# Is this a desert tortoise?



## Lurker (Aug 27, 2015)

Wondering if this is a desert tortoise. Thank you for your time.


----------



## ZEROPILOT (Aug 28, 2015)

I'm sorry. I can't say.
But it looks like he could use a little warm water soak.


----------



## dmmj (Aug 28, 2015)

even thoughthe shell is weird color wise it does look like it's in the gopher family


----------



## Merrick (Aug 28, 2015)

Where did you find him


----------



## Yvonne G (Aug 28, 2015)

Yes, it is. It also looks like he's had a bit of damage to his shell. All of his scutes should be the color of those on the very top. It almost looks like he's been sitting in water for a very long time. Either that or something caustic.


----------



## Keith D. (Aug 28, 2015)

Yvonne G said:


> Yes, it is. It also looks like he's had a bit of damage to his shell. All of his scutes should be the color of those on the very top. It almost looks like he's been sitting in water for a very long time. Either that or something caustic.

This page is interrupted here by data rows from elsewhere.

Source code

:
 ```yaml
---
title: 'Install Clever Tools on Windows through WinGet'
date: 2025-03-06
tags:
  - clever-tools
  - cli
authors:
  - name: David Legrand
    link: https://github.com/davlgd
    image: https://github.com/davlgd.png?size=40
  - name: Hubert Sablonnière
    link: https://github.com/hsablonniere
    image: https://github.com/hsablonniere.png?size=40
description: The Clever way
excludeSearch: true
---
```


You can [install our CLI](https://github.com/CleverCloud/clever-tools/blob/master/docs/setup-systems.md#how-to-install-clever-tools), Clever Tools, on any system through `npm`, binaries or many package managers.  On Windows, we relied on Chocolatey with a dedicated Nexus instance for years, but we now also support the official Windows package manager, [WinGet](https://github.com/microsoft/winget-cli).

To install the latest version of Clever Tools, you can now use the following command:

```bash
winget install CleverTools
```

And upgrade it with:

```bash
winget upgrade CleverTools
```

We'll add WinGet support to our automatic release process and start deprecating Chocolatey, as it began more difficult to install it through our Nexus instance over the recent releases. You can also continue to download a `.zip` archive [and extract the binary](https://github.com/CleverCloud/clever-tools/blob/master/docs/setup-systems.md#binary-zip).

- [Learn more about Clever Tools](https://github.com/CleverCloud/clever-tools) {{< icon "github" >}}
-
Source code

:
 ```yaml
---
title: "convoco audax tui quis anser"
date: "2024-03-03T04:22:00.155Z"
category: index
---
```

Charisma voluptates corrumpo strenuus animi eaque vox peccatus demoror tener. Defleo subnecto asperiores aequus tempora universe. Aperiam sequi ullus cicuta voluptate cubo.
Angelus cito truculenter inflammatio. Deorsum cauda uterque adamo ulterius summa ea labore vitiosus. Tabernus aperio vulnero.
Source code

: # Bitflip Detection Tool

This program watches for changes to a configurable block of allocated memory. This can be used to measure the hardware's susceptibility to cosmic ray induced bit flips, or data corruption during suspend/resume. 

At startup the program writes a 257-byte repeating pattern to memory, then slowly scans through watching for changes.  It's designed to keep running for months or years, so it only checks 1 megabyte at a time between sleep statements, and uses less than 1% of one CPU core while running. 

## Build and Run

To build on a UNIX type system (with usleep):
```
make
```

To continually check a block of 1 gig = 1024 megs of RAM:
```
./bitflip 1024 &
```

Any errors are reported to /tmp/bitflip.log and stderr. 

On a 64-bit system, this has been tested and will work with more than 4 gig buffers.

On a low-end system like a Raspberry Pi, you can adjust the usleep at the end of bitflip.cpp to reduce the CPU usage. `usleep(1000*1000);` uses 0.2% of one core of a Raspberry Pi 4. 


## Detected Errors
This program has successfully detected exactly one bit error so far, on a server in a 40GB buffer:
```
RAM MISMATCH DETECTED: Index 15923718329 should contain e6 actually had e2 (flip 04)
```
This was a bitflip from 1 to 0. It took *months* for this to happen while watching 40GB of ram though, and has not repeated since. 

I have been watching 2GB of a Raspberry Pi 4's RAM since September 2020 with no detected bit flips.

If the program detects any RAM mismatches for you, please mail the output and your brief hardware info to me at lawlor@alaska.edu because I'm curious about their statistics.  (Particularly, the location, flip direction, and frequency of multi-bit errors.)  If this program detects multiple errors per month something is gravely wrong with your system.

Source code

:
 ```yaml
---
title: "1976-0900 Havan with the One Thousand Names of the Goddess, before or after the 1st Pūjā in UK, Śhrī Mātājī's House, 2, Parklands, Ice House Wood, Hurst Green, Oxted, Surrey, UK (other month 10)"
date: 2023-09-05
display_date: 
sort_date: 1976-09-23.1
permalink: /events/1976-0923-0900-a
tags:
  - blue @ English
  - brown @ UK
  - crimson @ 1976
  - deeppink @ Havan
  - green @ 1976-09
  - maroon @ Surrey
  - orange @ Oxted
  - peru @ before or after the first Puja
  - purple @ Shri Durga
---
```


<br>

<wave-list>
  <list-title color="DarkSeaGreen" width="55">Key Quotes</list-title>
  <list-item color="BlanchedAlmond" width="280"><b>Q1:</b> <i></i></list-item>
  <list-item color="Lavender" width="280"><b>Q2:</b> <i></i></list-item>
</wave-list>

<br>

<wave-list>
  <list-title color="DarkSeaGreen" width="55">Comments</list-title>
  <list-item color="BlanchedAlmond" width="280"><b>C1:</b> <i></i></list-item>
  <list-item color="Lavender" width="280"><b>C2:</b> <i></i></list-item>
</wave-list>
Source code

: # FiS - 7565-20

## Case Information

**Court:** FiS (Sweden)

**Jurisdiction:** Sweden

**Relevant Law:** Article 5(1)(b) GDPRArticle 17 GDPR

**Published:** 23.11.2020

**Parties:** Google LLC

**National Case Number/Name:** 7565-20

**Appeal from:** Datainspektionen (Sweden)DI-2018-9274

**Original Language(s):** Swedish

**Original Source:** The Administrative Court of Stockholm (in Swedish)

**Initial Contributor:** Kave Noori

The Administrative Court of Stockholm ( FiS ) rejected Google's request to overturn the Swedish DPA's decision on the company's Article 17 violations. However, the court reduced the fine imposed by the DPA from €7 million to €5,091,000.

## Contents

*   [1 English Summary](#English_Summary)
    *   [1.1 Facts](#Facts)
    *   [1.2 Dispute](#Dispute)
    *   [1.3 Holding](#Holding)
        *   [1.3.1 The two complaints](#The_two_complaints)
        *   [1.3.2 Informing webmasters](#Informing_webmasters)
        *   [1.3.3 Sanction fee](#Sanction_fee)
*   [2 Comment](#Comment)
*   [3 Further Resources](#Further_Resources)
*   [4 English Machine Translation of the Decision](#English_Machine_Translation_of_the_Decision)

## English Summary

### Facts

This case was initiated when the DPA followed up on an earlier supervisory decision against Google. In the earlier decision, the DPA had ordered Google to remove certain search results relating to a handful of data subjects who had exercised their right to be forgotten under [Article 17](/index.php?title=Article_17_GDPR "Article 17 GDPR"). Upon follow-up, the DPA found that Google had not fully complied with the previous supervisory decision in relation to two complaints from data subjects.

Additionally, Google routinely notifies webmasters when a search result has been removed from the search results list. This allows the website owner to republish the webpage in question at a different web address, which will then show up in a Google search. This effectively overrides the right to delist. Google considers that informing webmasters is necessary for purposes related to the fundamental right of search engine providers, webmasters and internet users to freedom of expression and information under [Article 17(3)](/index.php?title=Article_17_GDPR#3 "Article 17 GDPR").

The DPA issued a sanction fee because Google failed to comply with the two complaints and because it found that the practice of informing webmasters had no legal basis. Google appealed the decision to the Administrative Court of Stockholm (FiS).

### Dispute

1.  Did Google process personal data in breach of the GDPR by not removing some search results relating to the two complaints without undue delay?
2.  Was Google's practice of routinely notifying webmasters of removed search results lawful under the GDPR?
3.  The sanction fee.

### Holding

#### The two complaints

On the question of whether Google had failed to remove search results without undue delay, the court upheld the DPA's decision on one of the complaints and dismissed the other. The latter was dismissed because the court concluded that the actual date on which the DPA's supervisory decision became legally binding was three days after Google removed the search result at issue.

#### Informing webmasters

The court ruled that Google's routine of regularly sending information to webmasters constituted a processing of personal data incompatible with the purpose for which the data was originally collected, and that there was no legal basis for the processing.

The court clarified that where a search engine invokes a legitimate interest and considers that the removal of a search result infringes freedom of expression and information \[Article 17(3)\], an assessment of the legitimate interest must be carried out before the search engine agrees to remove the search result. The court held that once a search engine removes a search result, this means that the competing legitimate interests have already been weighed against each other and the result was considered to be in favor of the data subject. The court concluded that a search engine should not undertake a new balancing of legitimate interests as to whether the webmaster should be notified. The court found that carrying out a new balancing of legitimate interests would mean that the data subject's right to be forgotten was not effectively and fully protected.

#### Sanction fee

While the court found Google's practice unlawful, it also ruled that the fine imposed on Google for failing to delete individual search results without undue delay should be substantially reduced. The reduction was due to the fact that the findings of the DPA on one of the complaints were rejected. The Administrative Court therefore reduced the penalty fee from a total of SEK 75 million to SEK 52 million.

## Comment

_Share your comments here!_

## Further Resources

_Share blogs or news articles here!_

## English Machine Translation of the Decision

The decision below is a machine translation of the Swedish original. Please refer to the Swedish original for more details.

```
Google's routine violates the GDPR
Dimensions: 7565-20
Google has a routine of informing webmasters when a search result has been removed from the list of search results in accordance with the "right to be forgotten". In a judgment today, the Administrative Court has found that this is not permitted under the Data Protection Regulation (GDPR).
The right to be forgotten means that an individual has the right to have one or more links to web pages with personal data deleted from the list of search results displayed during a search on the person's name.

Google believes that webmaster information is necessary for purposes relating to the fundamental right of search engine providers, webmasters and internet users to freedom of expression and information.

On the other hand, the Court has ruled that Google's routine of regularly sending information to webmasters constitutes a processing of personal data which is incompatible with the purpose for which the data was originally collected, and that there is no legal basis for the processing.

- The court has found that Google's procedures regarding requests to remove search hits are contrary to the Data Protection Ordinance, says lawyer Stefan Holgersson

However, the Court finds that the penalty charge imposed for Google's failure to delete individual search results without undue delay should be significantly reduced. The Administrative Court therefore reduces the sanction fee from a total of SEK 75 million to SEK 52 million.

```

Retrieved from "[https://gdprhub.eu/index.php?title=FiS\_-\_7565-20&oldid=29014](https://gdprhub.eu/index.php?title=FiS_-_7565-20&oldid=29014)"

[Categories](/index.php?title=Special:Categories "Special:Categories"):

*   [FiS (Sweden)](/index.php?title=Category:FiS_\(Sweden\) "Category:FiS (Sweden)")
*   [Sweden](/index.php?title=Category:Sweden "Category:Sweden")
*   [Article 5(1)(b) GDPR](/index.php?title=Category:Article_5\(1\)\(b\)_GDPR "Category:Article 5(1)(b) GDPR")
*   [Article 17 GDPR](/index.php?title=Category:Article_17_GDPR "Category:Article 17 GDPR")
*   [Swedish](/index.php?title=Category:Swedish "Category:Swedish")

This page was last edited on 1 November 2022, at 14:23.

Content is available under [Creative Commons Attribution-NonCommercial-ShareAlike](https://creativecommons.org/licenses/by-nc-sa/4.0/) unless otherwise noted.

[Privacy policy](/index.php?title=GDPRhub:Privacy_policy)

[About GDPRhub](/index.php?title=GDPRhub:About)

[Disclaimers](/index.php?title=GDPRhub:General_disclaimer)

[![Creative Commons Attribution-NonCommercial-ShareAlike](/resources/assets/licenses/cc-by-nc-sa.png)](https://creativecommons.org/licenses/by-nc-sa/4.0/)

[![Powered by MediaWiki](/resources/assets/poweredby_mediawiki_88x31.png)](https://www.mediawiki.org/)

Def a DT, and needs a good soaking. I have seen discoloration like that before on a DT that was caught in a fast moving grass fire. It just had enough time to singe his shell before it passed by him.


----------



## Lurker (Aug 28, 2015)

Thanks everyone, I appreciate the advice. I got it from a friend, we're both in Arizona. I don't believe there was any history with fast moving grass fire with this tortoise. I gave it a warm water soak and it let out some sand like substance which could be uric acid. I am not sure its age but it is active and moving around. 

So would it be safe if I followed a sulcata habitat advice I found on the forum (50/50 playsand and ecoearth, keeping humidity at around 60-70% with a humidifier or spray bottle, a ceramic heat emitter keeping the heat around 80-90 degrees in wide plastic storage box with a hide) ?


----------



## TortieLuver (Aug 28, 2015)

Here is some information on care/husbandry

https://www.desertmuseum.org/programs/tap_tortcare.php


----------



## Keith D. (Aug 29, 2015)

Don't use sand at all 100% coco coir is fine. What part of AZ are u from?


----------



## Ciri (Aug 29, 2015)

Cute little tortoise!

The Desert Museum link above is a great resource for desert tortoise care. You might also like to get seeds for native plants and wildflowers which desert tortoises eat. The link below is to a source which has a desert tortoise seed mix, along with the usual packets of globe mallow, etc.

http://shop.nativeseeds.org/pages/seeds

This is a brochure listing lots of really healthy native foods for desert tortoises:
http://www.azgfd.gov/w_c/tortoise/documents/NativePlantsforDesertTortoises_2008.pdf

Hope all goes well with the little one. Keep us posted.


----------